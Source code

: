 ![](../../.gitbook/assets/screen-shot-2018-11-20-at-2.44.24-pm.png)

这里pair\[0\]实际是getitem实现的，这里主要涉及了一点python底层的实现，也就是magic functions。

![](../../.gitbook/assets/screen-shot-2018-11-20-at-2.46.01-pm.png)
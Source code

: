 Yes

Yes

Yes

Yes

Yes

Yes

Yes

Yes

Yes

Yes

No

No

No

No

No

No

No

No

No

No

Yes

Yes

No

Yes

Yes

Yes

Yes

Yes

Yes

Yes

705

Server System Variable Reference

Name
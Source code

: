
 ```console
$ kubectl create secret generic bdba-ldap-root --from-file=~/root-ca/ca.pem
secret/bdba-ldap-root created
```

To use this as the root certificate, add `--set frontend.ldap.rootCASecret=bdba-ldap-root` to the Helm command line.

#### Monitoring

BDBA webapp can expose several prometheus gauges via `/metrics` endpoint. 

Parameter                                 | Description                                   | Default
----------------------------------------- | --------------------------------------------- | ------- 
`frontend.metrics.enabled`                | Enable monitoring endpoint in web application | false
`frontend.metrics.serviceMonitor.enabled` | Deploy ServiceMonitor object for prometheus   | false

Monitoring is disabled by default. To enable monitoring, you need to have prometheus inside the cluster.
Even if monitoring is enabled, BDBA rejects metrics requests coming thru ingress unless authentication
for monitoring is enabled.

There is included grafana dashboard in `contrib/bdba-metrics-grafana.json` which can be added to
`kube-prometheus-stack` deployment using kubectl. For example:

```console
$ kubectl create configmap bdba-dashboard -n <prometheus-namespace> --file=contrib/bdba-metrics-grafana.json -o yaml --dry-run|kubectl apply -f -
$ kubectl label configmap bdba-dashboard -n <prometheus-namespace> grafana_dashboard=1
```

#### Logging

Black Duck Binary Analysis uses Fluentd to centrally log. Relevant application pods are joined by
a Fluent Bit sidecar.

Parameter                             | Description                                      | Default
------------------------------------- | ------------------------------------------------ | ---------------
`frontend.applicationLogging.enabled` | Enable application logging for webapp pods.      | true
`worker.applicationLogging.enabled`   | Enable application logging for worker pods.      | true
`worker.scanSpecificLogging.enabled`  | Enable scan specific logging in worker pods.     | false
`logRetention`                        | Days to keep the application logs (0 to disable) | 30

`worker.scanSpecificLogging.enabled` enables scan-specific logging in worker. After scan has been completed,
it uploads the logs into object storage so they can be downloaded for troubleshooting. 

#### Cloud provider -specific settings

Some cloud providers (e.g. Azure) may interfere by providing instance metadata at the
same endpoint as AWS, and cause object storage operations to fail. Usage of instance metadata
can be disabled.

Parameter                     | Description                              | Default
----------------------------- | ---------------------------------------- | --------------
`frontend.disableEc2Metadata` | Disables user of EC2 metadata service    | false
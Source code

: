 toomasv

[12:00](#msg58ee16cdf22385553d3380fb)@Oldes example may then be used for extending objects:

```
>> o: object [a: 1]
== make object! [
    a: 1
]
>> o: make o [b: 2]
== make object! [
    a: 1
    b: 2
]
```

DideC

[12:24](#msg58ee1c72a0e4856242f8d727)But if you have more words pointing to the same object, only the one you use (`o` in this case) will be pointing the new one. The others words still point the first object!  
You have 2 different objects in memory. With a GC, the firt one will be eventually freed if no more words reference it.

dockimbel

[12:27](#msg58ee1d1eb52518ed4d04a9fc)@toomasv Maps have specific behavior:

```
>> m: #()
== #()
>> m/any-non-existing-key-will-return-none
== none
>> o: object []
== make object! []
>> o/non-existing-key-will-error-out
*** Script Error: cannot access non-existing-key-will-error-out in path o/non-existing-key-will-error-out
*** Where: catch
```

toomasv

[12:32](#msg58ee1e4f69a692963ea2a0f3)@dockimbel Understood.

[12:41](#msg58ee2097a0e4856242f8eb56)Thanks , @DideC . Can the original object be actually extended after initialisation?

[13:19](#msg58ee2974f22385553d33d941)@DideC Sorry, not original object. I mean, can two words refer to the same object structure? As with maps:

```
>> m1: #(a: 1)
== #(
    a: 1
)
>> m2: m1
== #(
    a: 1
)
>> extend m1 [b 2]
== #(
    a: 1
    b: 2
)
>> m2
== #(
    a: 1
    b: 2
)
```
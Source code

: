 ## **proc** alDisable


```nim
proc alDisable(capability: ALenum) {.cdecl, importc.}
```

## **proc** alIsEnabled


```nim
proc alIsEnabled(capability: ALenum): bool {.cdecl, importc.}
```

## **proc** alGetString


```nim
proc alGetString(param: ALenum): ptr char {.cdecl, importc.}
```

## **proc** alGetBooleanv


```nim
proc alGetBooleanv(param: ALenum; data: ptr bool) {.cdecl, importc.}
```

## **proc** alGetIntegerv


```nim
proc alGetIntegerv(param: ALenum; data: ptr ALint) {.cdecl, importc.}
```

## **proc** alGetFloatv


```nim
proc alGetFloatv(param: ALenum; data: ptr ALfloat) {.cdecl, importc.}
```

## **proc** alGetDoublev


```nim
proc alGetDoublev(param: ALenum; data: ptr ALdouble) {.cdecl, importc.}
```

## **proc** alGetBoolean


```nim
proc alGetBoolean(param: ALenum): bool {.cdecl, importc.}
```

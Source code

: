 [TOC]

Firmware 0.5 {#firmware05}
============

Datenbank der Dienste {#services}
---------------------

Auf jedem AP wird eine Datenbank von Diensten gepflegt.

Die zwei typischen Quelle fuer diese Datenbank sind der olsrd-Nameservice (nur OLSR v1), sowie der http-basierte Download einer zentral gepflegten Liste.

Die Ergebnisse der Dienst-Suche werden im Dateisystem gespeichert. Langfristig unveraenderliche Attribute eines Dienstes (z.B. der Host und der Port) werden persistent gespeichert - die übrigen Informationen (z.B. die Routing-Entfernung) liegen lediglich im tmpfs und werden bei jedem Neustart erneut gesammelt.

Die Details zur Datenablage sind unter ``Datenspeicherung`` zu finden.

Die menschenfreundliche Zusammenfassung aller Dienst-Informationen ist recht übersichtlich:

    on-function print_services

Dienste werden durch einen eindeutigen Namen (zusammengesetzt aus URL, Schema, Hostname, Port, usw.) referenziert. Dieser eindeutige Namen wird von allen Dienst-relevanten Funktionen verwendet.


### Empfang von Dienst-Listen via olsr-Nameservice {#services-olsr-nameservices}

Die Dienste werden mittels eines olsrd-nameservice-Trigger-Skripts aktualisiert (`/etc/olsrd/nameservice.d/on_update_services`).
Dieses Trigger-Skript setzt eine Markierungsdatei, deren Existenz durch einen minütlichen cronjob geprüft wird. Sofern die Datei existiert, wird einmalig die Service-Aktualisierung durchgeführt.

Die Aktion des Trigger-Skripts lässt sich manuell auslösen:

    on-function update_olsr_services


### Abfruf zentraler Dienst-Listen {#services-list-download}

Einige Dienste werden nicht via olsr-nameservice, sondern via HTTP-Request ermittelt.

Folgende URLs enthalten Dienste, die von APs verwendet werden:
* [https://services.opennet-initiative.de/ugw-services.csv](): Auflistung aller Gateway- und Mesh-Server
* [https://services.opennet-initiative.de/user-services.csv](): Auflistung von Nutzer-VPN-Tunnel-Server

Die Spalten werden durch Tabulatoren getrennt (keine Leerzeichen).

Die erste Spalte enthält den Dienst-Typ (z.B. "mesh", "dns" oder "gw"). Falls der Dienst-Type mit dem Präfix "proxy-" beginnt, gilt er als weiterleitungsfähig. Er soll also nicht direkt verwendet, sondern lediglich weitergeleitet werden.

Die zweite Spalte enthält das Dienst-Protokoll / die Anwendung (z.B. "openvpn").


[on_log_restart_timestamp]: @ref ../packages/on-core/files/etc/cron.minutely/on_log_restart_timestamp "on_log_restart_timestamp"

--- WHAT THE EXERCISE ASKS ---
Copy the lines above exactly, from the very first through the one containing "#### Logging", and include no other line.

--- OUTPUT BELOW ---
Source code

: ![](../../.gitbook/assets/screen-shot-2018-11-20-at-2.44.24-pm.png)

这里pair\[0\]实际是getitem实现的，这里主要涉及了一点python底层的实现，也就是magic functions。

![](../../.gitbook/assets/screen-shot-2018-11-20-at-2.46.01-pm.png)
Source code

: Yes

Yes

Yes

Yes

Yes

Yes

Yes

Yes

Yes

Yes

No

No

No

No

No

No

No

No

No

No

Yes

Yes

No

Yes

Yes

Yes

Yes

Yes

Yes

Yes

705

Server System Variable Reference

Name
Source code

:
 ```console
$ kubectl create secret generic bdba-ldap-root --from-file=~/root-ca/ca.pem
secret/bdba-ldap-root created
```

To use this as the root certificate, add `--set frontend.ldap.rootCASecret=bdba-ldap-root` to the Helm command line.

#### Monitoring

BDBA webapp can expose several prometheus gauges via `/metrics` endpoint. 

Parameter                                 | Description                                   | Default
----------------------------------------- | --------------------------------------------- | ------- 
`frontend.metrics.enabled`                | Enable monitoring endpoint in web application | false
`frontend.metrics.serviceMonitor.enabled` | Deploy ServiceMonitor object for prometheus   | false

Monitoring is disabled by default. To enable monitoring, you need to have prometheus inside the cluster.
Even if monitoring is enabled, BDBA rejects metrics requests coming thru ingress unless authentication
for monitoring is enabled.

There is included grafana dashboard in `contrib/bdba-metrics-grafana.json` which can be added to
`kube-prometheus-stack` deployment using kubectl. For example:

```console
$ kubectl create configmap bdba-dashboard -n <prometheus-namespace> --file=contrib/bdba-metrics-grafana.json -o yaml --dry-run|kubectl apply -f -
$ kubectl label configmap bdba-dashboard -n <prometheus-namespace> grafana_dashboard=1
```

#### Logging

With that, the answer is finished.